EYE ON ILLINOIS: Plenty of important work remains on criminal justice overhaul

Scott T. Holland.

In the quest for reform, legislation is significant, but not conclusive.

That’s one takeaway from last week’s passage of criminal justice omnibus bills, especially in light of how many hotly debated proposals evolved from immediate impact to gradual process.

Rather than simply end cash bail with the governor’s signature, the legislation now creates a two-year window to develop uniform standards for how courts will grant or deny pretrial release based on the criminal charges, flight risk and imminent danger to the community.

Likewise, qualified immunity won’t change immediately. A Task Force on Constitutional Rights and Remedies, with 18 members, will spend a year studying legal protections granted specifically to law enforcement and balance that privilege against the civilians’ rights. The body will submit policy recommendations to the governor and lawmakers before its dissolution.

Creating a commission and assigning deadlines wins hearts and minds upfront, but we need look back only to last year’s legislative ethics commission to see what happens without penalties for failing to deliver the promised report.
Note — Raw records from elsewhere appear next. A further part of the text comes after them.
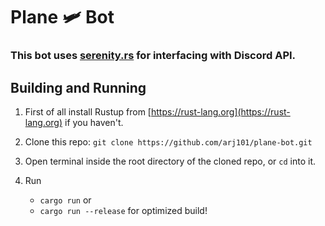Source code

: # **Plane 🛩️ Bot**

### This bot uses [serenity.rs](https://github.com/serenity-rs/serenity) for interfacing with Discord API.

## Building and Running

  1. First of all install Rustup from [https://rust-lang.org](https://rust-lang.org) if you haven't.
  
  2. Clone this repo: `git clone https://github.com/arj101/plane-bot.git`
  
  3. Open terminal inside the root directory of the cloned repo, or `cd` into it.
  
  4. Run
      * `cargo run` or
      * `cargo run --release` for optimized build!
Also in the category of “what does this look like in practice?” are increased powers of the Illinois Law Enforcement Training and Standards Board, specifically three databases that will have to be evaluated to see if they prove worth the effort. One, only for government and justice system purposes, will log every officer’s certification status, employment history and misconduct record. The board also would maintain two public databases, one allowing the public to track misconduct leading to officer decertification and another including all completed officer misconduct investigations but without identifying information.

Agencies would be required to check the private database during the hiring process. But audits will be needed to make sure the right information is going in and that it’s affecting employment decisions in the intended fashion. It’s not difficult to envision problems with the public databases, through either unfounded complaints sticking unfairly to an officer, privacy invasions if too much information is released or Freedom of Information Act struggles if too much is redacted.

That’s not intended as a criticism of the databases in general – spend some time poking around the Illinois Department of Financial and Professional Regulation website to learn how many different careers require a state license and what happens to those who break the rules – but a reminder that changing policy is only the first step of a long journey toward improved public service.

All that said, it’s difficult to take joy in these advancements knowing they resulted from predawn votes on rushed bills in the session’s waning hours. The next thing lawmakers need to reform is their own rules to eliminate this type of lame-duck chicanery. Progressive outcomes needn’t emerge from regressive strategies.